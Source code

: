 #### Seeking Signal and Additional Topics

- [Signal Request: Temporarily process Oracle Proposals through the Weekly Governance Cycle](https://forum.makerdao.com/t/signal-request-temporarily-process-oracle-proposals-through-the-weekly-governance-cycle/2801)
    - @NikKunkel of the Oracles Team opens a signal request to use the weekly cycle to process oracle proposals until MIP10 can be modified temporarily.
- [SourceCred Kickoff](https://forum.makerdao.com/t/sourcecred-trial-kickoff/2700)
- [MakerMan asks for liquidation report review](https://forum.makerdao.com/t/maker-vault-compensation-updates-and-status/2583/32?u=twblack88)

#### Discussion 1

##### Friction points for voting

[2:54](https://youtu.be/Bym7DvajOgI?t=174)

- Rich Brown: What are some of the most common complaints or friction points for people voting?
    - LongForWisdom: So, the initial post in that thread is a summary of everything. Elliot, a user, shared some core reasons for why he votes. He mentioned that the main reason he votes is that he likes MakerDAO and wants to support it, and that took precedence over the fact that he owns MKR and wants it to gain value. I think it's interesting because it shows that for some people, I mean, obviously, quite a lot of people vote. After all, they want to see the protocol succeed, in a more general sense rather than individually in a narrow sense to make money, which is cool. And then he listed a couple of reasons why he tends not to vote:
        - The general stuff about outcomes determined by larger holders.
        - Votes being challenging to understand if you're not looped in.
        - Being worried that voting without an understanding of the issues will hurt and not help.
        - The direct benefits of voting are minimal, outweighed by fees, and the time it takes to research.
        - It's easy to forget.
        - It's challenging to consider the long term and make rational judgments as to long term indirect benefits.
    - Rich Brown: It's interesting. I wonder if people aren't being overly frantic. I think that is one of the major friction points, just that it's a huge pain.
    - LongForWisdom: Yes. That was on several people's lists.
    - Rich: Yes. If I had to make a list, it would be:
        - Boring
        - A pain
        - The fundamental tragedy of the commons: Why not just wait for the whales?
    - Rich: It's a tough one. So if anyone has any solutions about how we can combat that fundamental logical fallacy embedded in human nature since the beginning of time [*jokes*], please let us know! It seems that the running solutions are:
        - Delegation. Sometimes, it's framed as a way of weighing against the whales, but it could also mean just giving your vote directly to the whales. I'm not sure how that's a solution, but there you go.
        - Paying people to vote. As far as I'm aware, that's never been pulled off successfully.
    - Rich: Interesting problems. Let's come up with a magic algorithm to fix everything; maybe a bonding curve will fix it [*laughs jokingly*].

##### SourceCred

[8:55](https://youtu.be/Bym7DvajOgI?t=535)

* * * * * * *

● Exercise description:
From the records above, reproduce exactly the lines from the one with "- Rich: It's" to the one with "- Delegation. Sometimes, it's", both included, and no others.

● Problem solution:
    - Rich: It's a tough one. So if anyone has any solutions about how we can combat that fundamental logical fallacy embedded in human nature since the beginning of time [*jokes*], please let us know! It seems that the running solutions are:
        - Delegation. Sometimes, it's framed as a way of weighing against the whales, but it could also mean just giving your vote directly to the whales. I'm not sure how that's a solution, but there you go.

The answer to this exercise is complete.